Data for this exercise:

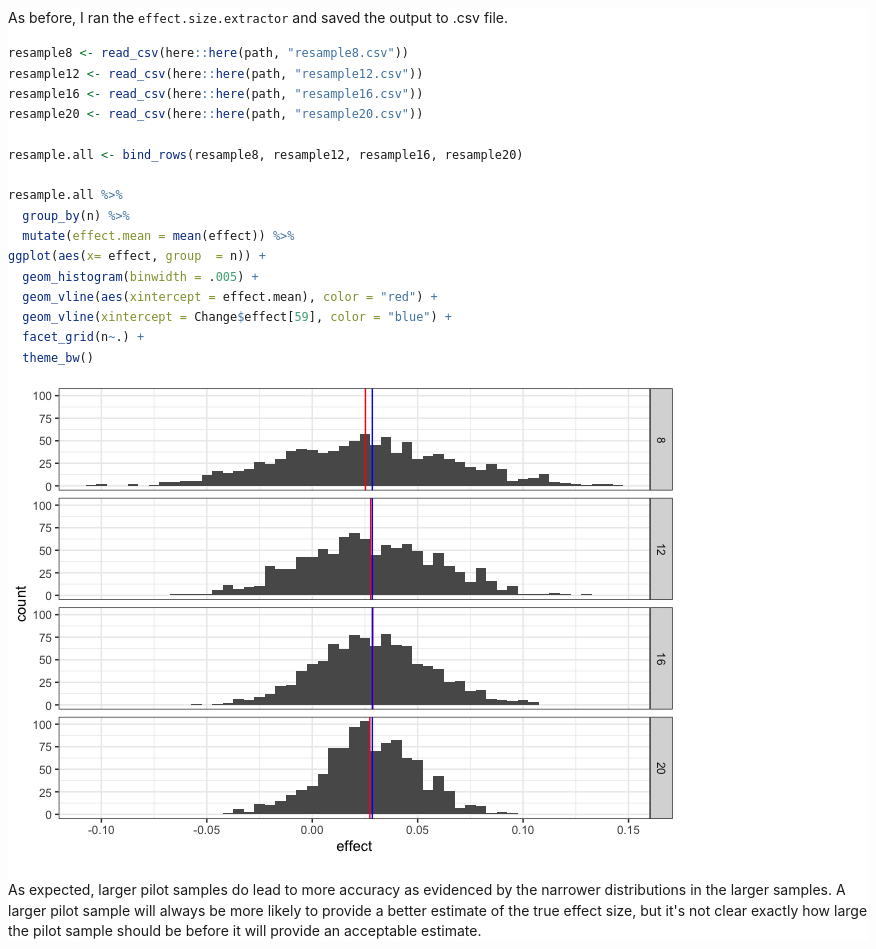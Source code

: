 As before, I ran the `effect.size.extractor` and saved the output to .csv file.


```r
resample8 <- read_csv(here::here(path, "resample8.csv"))
resample12 <- read_csv(here::here(path, "resample12.csv"))
resample16 <- read_csv(here::here(path, "resample16.csv"))
resample20 <- read_csv(here::here(path, "resample20.csv"))

resample.all <- bind_rows(resample8, resample12, resample16, resample20) 

resample.all %>%
  group_by(n) %>%
  mutate(effect.mean = mean(effect)) %>%
ggplot(aes(x= effect, group  = n)) +
  geom_histogram(binwidth = .005) +
  geom_vline(aes(xintercept = effect.mean), color = "red") +
  geom_vline(xintercept = Change$effect[59], color = "blue") +
  facet_grid(n~.) +
  theme_bw()
```

![](index_files/figure-html/unnamed-chunk-13-1.png)

As expected, larger pilot samples do lead to more accuracy as evidenced by the narrower distributions in the larger samples. A larger pilot sample will always be more likely to provide a better estimate of the true effect size, but it's not clear exactly how large the pilot sample should be before it will provide an acceptable estimate.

What to produce:
Each line above is to be transcribed exactly, though its pictures are not.

Task result:
Source code

: As before, I ran the `effect.size.extractor` and saved the output to .csv file.


```r
resample8 <- read_csv(here::here(path, "resample8.csv"))
resample12 <- read_csv(here::here(path, "resample12.csv"))
resample16 <- read_csv(here::here(path, "resample16.csv"))
resample20 <- read_csv(here::here(path, "resample20.csv"))

resample.all <- bind_rows(resample8, resample12, resample16, resample20) 

resample.all %>%
  group_by(n) %>%
  mutate(effect.mean = mean(effect)) %>%
ggplot(aes(x= effect, group  = n)) +
  geom_histogram(binwidth = .005) +
  geom_vline(aes(xintercept = effect.mean), color = "red") +
  geom_vline(xintercept = Change$effect[59], color = "blue") +
  facet_grid(n~.) +
  theme_bw()
```

![](index_files/figure-html/unnamed-chunk-13-1.png)

As expected, larger pilot samples do lead to more accuracy as evidenced by the narrower distributions in the larger samples. A larger pilot sample will always be more likely to provide a better estimate of the true effect size, but it's not clear exactly how large the pilot sample should be before it will provide an acceptable estimate.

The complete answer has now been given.